Fragments of memories are brought to the surface by the Blue Danube Waltz, revealing the lesser-known history of the Danube – the Black Sea Canal. While borders between filmmaker and actress become blurry, languages and layers of the past intertwine.
„I don’t know my name. I don’t know my origins. I only have memories of a place. But I don’t know if I ever was there.” Where? Along the course of the Danube in Strauss the Younger’s famous waltz. From Germany, where the actress’ great-grandfather survived the Second World War only to later live in Eastern Berlin, to Romania, to the Danube-Black Sea Canal, where the filmmaker’s great-grandfather was part of the political prisoners subjected to hard labor by the communist regime. Starting from a beloved cliché, “The Blue Danube”, Teona Galgoțiu’s film proposes an anguishing but beautiful exercise of alienation against the great imagined common histories – including cinematic ones – championing, instead, everything that is most immediate in a human connection: touch, play, confession. (Călin Boto)

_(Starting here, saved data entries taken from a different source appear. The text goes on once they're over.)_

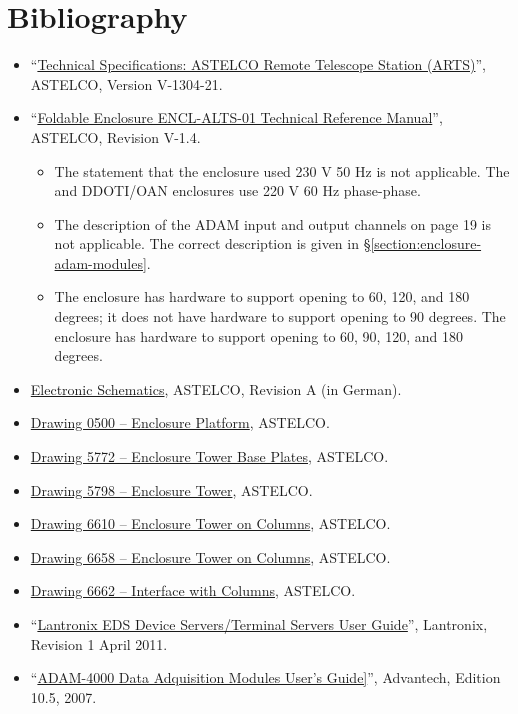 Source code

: \section{Bibliography}

\begin{flushleft}
\begin{itemize}
\item “\href{bibliography/astelco-enclosure-data-sheet.pdf}{Technical Specifications: ASTELCO Remote Telescope Station (ARTS)}”, ASTELCO, Version V-1304-21.
\item “\href{bibliography/astelco-enclosure-technical-reference-manual.pdf}{Foldable Enclosure ENCL-ALTS-01 Technical Reference Manual}”, ASTELCO, Revision V-1.4.
\begin{itemize}
\item The statement that the enclosure used 230 V 50 Hz is not applicable. The {\projectname} and DDOTI/OAN enclosures use 220 V 60 Hz phase-phase.
\item The description of the ADAM input and output channels on page 19 is not applicable. The correct description is given in \S\ref{section:enclosure-adam-modules}.
\item 
\ifcoatli
The {\projectname} enclosure has hardware to support opening to 60, 120, and 180 degrees; it does not have hardware to support opening to 90 degrees. 
\fi
\ifddoti
The {\projectname} enclosure has hardware to support opening to 60, 90, 120, and 180 degrees.
\fi
\end{itemize}
\item \href{bibliography/astelco-enclosure-electronics-schematics.pdf}{Electronic Schematics}, ASTELCO, Revision A (in German).
\item \href{bibliography/astelco-enclosure-drawing-0500.pdf}{Drawing 0500 -- Enclosure Platform}, ASTELCO.
\item \href{bibliography/astelco-enclosure-drawing-5772.pdf}{Drawing 5772 -- Enclosure Tower Base Plates}, ASTELCO.
\item \href{bibliography/astelco-enclosure-drawing-5798.pdf}{Drawing 5798 -- Enclosure Tower}, ASTELCO.
\item \href{bibliography/astelco-enclosure-drawing-6610.pdf}{Drawing 6610 -- Enclosure Tower on Columns}, ASTELCO.
\item \href{bibliography/astelco-enclosure-drawing-6658.pdf}{Drawing 6658 -- Enclosure Tower on Columns}, ASTELCO.
\item \href{bibliography/astelco-enclosure-drawing-6662.pdf}{Drawing 6662 -- Interface with Columns}, ASTELCO.
\item “\href{bibliography/lantronix-eds-user-guide.pdf}{Lantronix EDS Device Servers/Terminal Servers User Guide}”, Lantronix, Revision 1 April 2011.
\item “\href{bibliography/advantech-adam-4000.pdf}{ADAM-4000 Data Adquisition Modules User's Guide]}”, Advantech, Edition 10.5, 2007.
\end{itemize}
\end{flushleft}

Teona Galgoțiu is a Romanian filmmaker and writer, living in Berlin. She is the founder and curator of the interdisciplinary platform Gura Mare, which celebrates literary and visual experiments through publications and screenings. Among its recent initiatives is creating an international dialogue through translating and promoting Romanian art. Teona’s award-winning short films, theatre plays and debut poetry book have been part of festivals around the world, her latest project being the VR installation about the end of the world called Memories of snow, which will premiere at the Theatre of Essen in October 2025. The questions she keeps coming back to, through her work, revolve around tensions between personal and exterior spaces and the extremes of fascination versus discrimination of “the other”.